> [YOUR GOAL]
A word-for-word copy of the records below is needed, without the images.
────────────────────────────────────────
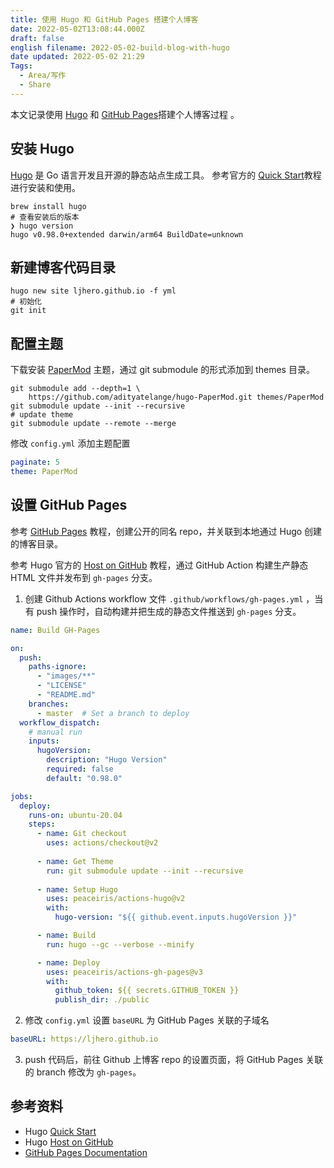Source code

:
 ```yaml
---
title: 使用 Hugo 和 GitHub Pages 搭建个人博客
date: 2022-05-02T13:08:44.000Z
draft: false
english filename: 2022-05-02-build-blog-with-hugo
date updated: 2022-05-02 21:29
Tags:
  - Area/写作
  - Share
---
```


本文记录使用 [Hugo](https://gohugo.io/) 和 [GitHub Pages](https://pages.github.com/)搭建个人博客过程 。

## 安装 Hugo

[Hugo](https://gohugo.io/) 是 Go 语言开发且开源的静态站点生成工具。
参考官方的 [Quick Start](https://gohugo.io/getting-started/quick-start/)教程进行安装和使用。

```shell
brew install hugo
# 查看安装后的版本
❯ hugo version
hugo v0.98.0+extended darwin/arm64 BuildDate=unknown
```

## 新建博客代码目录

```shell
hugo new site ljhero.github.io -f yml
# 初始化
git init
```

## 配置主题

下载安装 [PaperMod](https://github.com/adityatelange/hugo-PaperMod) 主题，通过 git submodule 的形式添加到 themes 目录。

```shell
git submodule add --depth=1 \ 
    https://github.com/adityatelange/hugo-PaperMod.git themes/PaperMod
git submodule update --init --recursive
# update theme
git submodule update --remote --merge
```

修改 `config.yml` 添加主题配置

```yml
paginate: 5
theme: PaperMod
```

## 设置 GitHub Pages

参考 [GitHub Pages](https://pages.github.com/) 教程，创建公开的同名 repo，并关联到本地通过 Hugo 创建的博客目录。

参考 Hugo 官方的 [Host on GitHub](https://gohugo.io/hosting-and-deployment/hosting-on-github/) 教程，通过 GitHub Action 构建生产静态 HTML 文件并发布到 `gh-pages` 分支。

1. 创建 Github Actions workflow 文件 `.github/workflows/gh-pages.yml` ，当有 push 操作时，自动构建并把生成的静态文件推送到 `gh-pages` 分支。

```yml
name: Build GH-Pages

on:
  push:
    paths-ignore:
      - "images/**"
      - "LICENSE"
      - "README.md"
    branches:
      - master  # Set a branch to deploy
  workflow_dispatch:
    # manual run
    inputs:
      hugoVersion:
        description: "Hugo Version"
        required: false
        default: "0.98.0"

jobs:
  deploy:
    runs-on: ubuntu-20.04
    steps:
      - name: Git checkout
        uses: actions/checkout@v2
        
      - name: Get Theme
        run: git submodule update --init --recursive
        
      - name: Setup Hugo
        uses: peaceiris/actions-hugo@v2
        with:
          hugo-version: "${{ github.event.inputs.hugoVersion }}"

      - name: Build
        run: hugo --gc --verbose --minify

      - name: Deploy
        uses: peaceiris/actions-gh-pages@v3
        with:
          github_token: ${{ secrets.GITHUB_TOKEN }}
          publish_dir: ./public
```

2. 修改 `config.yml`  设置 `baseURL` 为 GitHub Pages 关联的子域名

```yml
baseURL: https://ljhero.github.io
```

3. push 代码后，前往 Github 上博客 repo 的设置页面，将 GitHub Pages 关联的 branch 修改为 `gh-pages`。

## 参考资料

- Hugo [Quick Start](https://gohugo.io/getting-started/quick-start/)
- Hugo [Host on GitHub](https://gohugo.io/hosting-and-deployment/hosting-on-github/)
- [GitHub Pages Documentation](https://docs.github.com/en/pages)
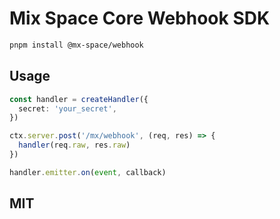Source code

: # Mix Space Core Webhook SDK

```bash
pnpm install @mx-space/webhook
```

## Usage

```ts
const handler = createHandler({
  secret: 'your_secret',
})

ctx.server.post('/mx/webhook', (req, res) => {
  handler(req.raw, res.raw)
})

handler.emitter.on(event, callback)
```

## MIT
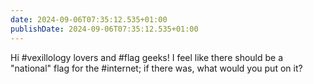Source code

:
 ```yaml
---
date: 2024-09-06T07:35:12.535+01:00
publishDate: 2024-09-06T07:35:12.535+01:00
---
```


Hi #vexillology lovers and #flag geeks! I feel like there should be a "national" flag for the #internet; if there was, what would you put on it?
────────────────────────────────────────
> [WRITTEN RESPONSE]
Source code

:
 ```yaml
---
title: 使用 Hugo 和 GitHub Pages 搭建个人博客
date: 2022-05-02T13:08:44.000Z
draft: false
english filename: 2022-05-02-build-blog-with-hugo
date updated: 2022-05-02 21:29
Tags:
  - Area/写作
  - Share
---
```


本文记录使用 [Hugo](https://gohugo.io/) 和 [GitHub Pages](https://pages.github.com/)搭建个人博客过程 。

## 安装 Hugo

[Hugo](https://gohugo.io/) 是 Go 语言开发且开源的静态站点生成工具。
参考官方的 [Quick Start](https://gohugo.io/getting-started/quick-start/)教程进行安装和使用。

```shell
brew install hugo
# 查看安装后的版本
❯ hugo version
hugo v0.98.0+extended darwin/arm64 BuildDate=unknown
```

## 新建博客代码目录

```shell
hugo new site ljhero.github.io -f yml
# 初始化
git init
```

## 配置主题

下载安装 [PaperMod](https://github.com/adityatelange/hugo-PaperMod) 主题，通过 git submodule 的形式添加到 themes 目录。

```shell
git submodule add --depth=1 \ 
    https://github.com/adityatelange/hugo-PaperMod.git themes/PaperMod
git submodule update --init --recursive
# update theme
git submodule update --remote --merge
```

修改 `config.yml` 添加主题配置

```yml
paginate: 5
theme: PaperMod
```

## 设置 GitHub Pages

参考 [GitHub Pages](https://pages.github.com/) 教程，创建公开的同名 repo，并关联到本地通过 Hugo 创建的博客目录。

参考 Hugo 官方的 [Host on GitHub](https://gohugo.io/hosting-and-deployment/hosting-on-github/) 教程，通过 GitHub Action 构建生产静态 HTML 文件并发布到 `gh-pages` 分支。

1. 创建 Github Actions workflow 文件 `.github/workflows/gh-pages.yml` ，当有 push 操作时，自动构建并把生成的静态文件推送到 `gh-pages` 分支。

```yml
name: Build GH-Pages

on:
  push:
    paths-ignore:
      - "images/**"
      - "LICENSE"
      - "README.md"
    branches:
      - master  # Set a branch to deploy
  workflow_dispatch:
    # manual run
    inputs:
      hugoVersion:
        description: "Hugo Version"
        required: false
        default: "0.98.0"

jobs:
  deploy:
    runs-on: ubuntu-20.04
    steps:
      - name: Git checkout
        uses: actions/checkout@v2
        
      - name: Get Theme
        run: git submodule update --init --recursive
        
      - name: Setup Hugo
        uses: peaceiris/actions-hugo@v2
        with:
          hugo-version: "${{ github.event.inputs.hugoVersion }}"

      - name: Build
        run: hugo --gc --verbose --minify

      - name: Deploy
        uses: peaceiris/actions-gh-pages@v3
        with:
          github_token: ${{ secrets.GITHUB_TOKEN }}
          publish_dir: ./public
```

2. 修改 `config.yml`  设置 `baseURL` 为 GitHub Pages 关联的子域名

```yml
baseURL: https://ljhero.github.io
```

3. push 代码后，前往 Github 上博客 repo 的设置页面，将 GitHub Pages 关联的 branch 修改为 `gh-pages`。

## 参考资料

- Hugo [Quick Start](https://gohugo.io/getting-started/quick-start/)
- Hugo [Host on GitHub](https://gohugo.io/hosting-and-deployment/hosting-on-github/)
- [GitHub Pages Documentation](https://docs.github.com/en/pages)
Source code

: # Mix Space Core Webhook SDK

```bash
pnpm install @mx-space/webhook
```

## Usage

```ts
const handler = createHandler({
  secret: 'your_secret',
})

ctx.server.post('/mx/webhook', (req, res) => {
  handler(req.raw, res.raw)
})

handler.emitter.on(event, callback)
```

## MIT
Source code

:
 ```yaml
---
date: 2024-09-06T07:35:12.535+01:00
publishDate: 2024-09-06T07:35:12.535+01:00
---
```


Hi #vexillology lovers and #flag geeks! I feel like there should be a "national" flag for the #internet; if there was, what would you put on it?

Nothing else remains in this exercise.